Yeah i see now. But thats still bizarre how mass wouldnt be the cause of the differences in wavenumbers between C-Cl and C-O.
Thanks Mao

[zvezda]

Imagine if you have a group of particles held together by elastic bands, where the elastic bands behave like intermolecular forces. The particles move in random directions with some average kinetic energy corresponding to the temperature.

Now, we stretch out the inter-particle spacing, while maintaining the same random motions with the same speed, and we keep stretching until the elastic bands snap (broken bonds). The particles still move at the same speed, but we have spent a lot of energy on breaking the intermolecular rubber bands. The particles are far away from each other and not interacting anymore, it is now a gas, a slow-moving gas, but a gas nonetheless. If we heat up the system more, the particles will then increase in their velocities/temperature.

This is a crude analogy, but I hope it will show the picture that heating doesn't always have to increase kinetic energy.

Ah so youre saying that molecules can still have high kinetic energies even if they are bonded together intermolecularly.
Thanks again Mao.

[zvezda]

Hey,
Ive been searching the internet for this but havent found an answer. In AAS and UV-Vis, as the electrons are promoted to higher energy levels, are these electrons only valence electrons or are they ones from all different energy levels?
Thanks

[lzxnl]

AAS, they're valence electrons; you can't really promote inner shell electrons to higher levels as the energy cost would be too high.
For UV-Vis, they're not valence electrons; they're electrons in molecular orbitals that are promoted, but you don't need to know about those.

[brightsky]

AAS, they're valence electrons; you can't really promote inner shell electrons to higher levels as the energy cost would be too high.
For UV-Vis, they're not valence electrons; they're electrons in molecular orbitals that are promoted, but you don't need to know about those.

as far as I recall, x-rays promote inner shell electrons to higher energy levels...but I don't think x-rays are on the course...

[zvezda]

Thanks guys. At least as far as vce goes theyre valence electrons.

Also, when changing the pH of an enzyme's surroundings, the enzyme denatures obviously.
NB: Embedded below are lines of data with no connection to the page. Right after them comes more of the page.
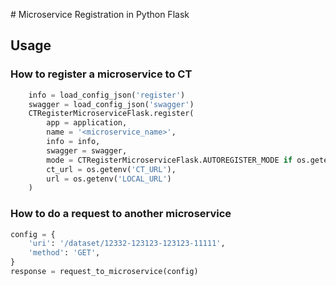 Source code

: # Microservice Registration in Python Flask

## Usage

### How to register a microservice to CT

```python
    info = load_config_json('register')
    swagger = load_config_json('swagger')
    CTRegisterMicroserviceFlask.register(
        app = application,
        name = '<microservice_name>',
        info = info,
        swagger = swagger,
        mode = CTRegisterMicroserviceFlask.AUTOREGISTER_MODE if os.getenv('ENVIRONMENT') == 'dev' else CTRegisterMicroserviceFlask.NORMAL_MODE,
        ct_url = os.getenv('CT_URL'),
        url = os.getenv('LOCAL_URL')
    )
```
### How to do a request to another microservice

```python
config = {
    'uri': '/dataset/12332-123123-123123-11111',
    'method': 'GET',
}
response = request_to_microservice(config)
```
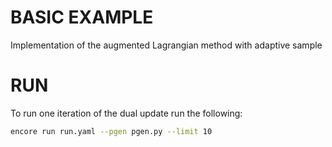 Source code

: # BASIC EXAMPLE

Implementation of the augmented Lagrangian method with adaptive sample

# RUN

To run one iteration of the dual update run the following:
```sh
encore run run.yaml --pgen pgen.py --limit 10
``` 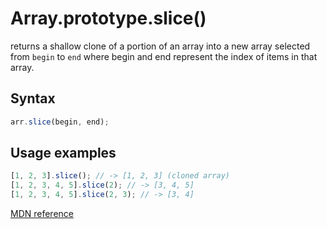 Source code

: # Array.prototype.slice()

returns a shallow clone of a portion of an array into a new array selected from `begin` to `end` where begin and end represent the index of items in that array.

## Syntax

```js
arr.slice(begin, end);
```

## Usage examples

```js
[1, 2, 3].slice(); // -> [1, 2, 3] (cloned array)
[1, 2, 3, 4, 5].slice(2); // -> [3, 4, 5]
[1, 2, 3, 4, 5].slice(2, 3); // -> [3, 4]
```


[MDN reference](https://developer.mozilla.org/en-US/docs/Web/JavaScript/Reference/Global_Objects/Array/slice)
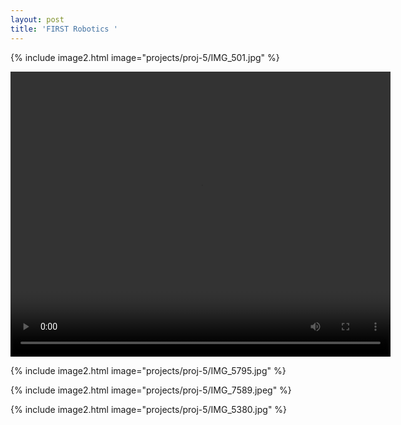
 ```yaml
---
layout: post
title: 'FIRST Robotics '
---
```

{% include image2.html image="projects/proj-5/IMG_501.jpg" %}

<video width="608" height="456" style="text-align: center" controls>
  <source src="{{ site.github.url }}/assets/img/projects/proj-5/shootingvideo.mp4" type="video/mp4">
</video>

{% include image2.html image="projects/proj-5/IMG_5795.jpg" %}

{% include image2.html image="projects/proj-5/IMG_7589.jpeg" %}

{% include image2.html image="projects/proj-5/IMG_5380.jpg" %}

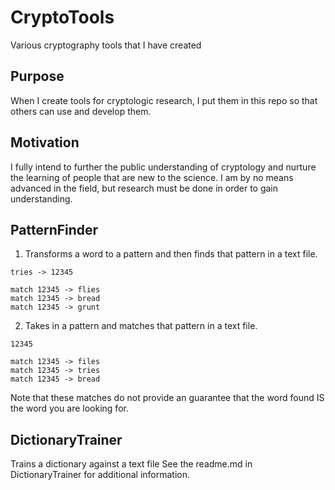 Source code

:# CryptoTools
Various cryptography tools that I have created

## Purpose
When I create tools for cryptologic research, I put them in this repo so that others can use and develop them.

## Motivation
I fully intend to further the public understanding of cryptology and nurture the learning of people that are new to the science.
I am by no means advanced in the field, but research must be done in order to gain understanding.

## PatternFinder
1. Transforms a word to a pattern and then finds that pattern in a text file.

```
tries -> 12345

match 12345 -> flies
match 12345 -> bread
match 12345 -> grunt
```

2. Takes in a pattern and matches that pattern in a text file.

```
12345

match 12345 -> files
match 12345 -> tries
match 12345 -> bread
```

Note that these matches do not provide an guarantee that the word found IS the word you are looking for.

## DictionaryTrainer
Trains a dictionary against a text file
See the readme.md in DictionaryTrainer for additional information.

<!-- GPG test 3-->
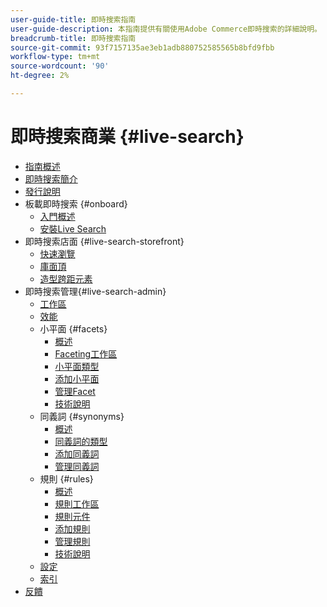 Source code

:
 ```yaml
---
user-guide-title: 即時搜索指南
user-guide-description: 本指南提供有關使用Adobe Commerce即時搜索的詳細說明。
breadcrumb-title: 即時搜索指南
source-git-commit: 93f7157135ae3eb1adb880752585565b8bfd9fbb
workflow-type: tm+mt
source-wordcount: '90'
ht-degree: 2%

---
```


# 即時搜索商業 {#live-search}

- [指南概述](guide-overview.md)
- [即時搜索簡介](overview.md)
- [發行說明](release-notes.md)
- 板載即時搜索 {#onboard}
   - [入門概述](onboarding-overview.md)
   - [安裝Live Search](install.md)
- 即時搜索店面 {#live-search-storefront}
   - [快速瀏覽](quick-tour.md)
   - [庫面頂](storefront-popover.md)
   - [造型跨距元素](storefront-popover-styling.md)
- 即時搜索管理{#live-search-admin}
   - [工作區](workspace.md)
   - [效能](performance.md)
   - 小平面 {#facets}
      - [概述](facets.md)
      - [Faceting工作區](faceting-workspace.md)
      - [小平面類型](facets-type.md)
      - [添加小平面](facets-add.md)
      - [管理Facet](facets-manage.md)
      - [技術說明](facet-technical-notes.md)
   - 同義詞 {#synonyms}
      - [概述](synonyms.md)
      - [同義詞的類型](synonyms-type.md)
      - [添加同義詞](synonyms-add.md)
      - [管理同義詞](synonyms-manage.md)
   - 規則 {#rules}
      - [概述](rules.md)
      - [規則工作區](rules-workspace.md)
      - [規則元件](rule-components.md)
      - [添加規則](rules-add.md)
      - [管理規則](rules-manage.md)
      - [技術說明](rule-technical-notes.md)
   - [設定](settings.md)
   - [索引](indexing.md)
- [反饋](feedback.md) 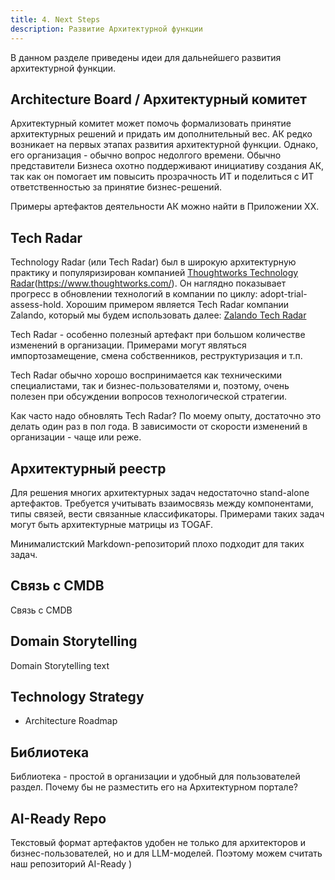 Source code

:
 ```yaml
---
title: 4. Next Steps
description: Развитие Архитектурной функции
---
```


В данном разделе приведены идеи для дальнейшего развития архитектурной функции.


## Architecture Board / Архитектурный комитет
Архитектурный комитет может помочь формализовать принятие архитектурных решений и придать им дополнительный вес.
АК редко возникает на первых этапах развития архитектурной функции. Однако, его организация - обычно вопрос недолгого времени.
Обычно представители Бизнеса охотно поддерживают инициативу создания АК, так как он помогает им повысить прозрачность ИТ и поделиться с ИТ ответственностью за принятие бизнес-решений.

Примеры артефактов деятельности АК можно найти в Приложении ХХ.

  
## Tech Radar
Technology Radar (или Tech Radar) был в широкую архитектурную практику и популяризирован компанией [Thoughtworks Technology Radar](https://www.thoughtworks.com/radar)(https://www.thoughtworks.com/). Он наглядно показывает прогресс в обновлении технологий в компании по циклу: adopt-trial-assess-hold. 
Хорошим примером является Tech Radar компании Zalando, который мы будем использовать далее:
[Zalando Tech Radar](https://opensource.zalando.com/tech-radar/)

Tech Radar - особенно полезный артефакт при большом количестве изменений в организации.
Примерами могут являться импортозамещение, смена собственников, реструктуризация и т.п. 

Tech Radar обычно хорошо воспринимается как техническими специалистами, так и бизнес-пользователями и, поэтому, очень полезен при обсуждении вопросов технологической стратегии. 

Как часто надо обновлять Tech Radar? По моему опыту, достаточно это делать один раз в пол года. 
В зависимости от скорости изменений в организации - чаще или реже.


## Архитектурный реестр
Для решения многих архитектурных задач недостаточно stand-alone артефактов. Требуется учитывать взаимосвязь между компонентами, типы связей, вести связанные классификаторы. Примерами таких задач могут быть архитектурные матрицы из TOGAF.

Минималистский Markdown-репозиторий плохо подходит для таких задач.


## Связь с CMDB
Связь с CMDB


## Domain Storytelling
Domain Storytelling text

## Technology Strategy
  - Architecture Roadmap 


## Библиотека
Библиотека - простой в организации и удобный для пользователей раздел. Почему бы не разместить его на Архитектурном портале?


## AI-Ready Repo
Текстовый формат артефактов удобен не только для архитекторов и бизнес-пользователей, но и для LLM-моделей. Поэтому можем считать наш репозиторий AI-Ready )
But, if one was to return the pH to where the enzyme is most active, can the enzyme function once more?
I once thought that not they cant, but after doing NEAP 2012, where they had a questions that asked "suggest why trypsin must be stored at low temperatures and a low pH", im begenning to doubt myself.

[jgoudie]

Low Temperature is fine for storage, however excessive increases in temp and changes in pH will break up the 3^O structure and the bonds will re-form in different locations.

Looks like Trypsin is a special case and it does come back to function normally.  This is the reason they gave the info and told you that it "should" be kept at a low pH, thus you would say that it is to inhibit the activity while stored.

Seems like a bit of strange thing to do and will most likely confused people, but hey, its neap and thats what they do best!

Thanks guys. At least as far as vce goes theyre valence electrons.

Also, when changing the pH of an enzyme's surroundings, the enzyme denatures obviously. But, if one was to return the pH to where the enzyme is most active, can the enzyme function once more?
I once thought that not they cant, but after doing NEAP 2012, where they had a questions that asked "suggest why trypsin must be stored at low temperatures and a low pH", im begenning to doubt myself.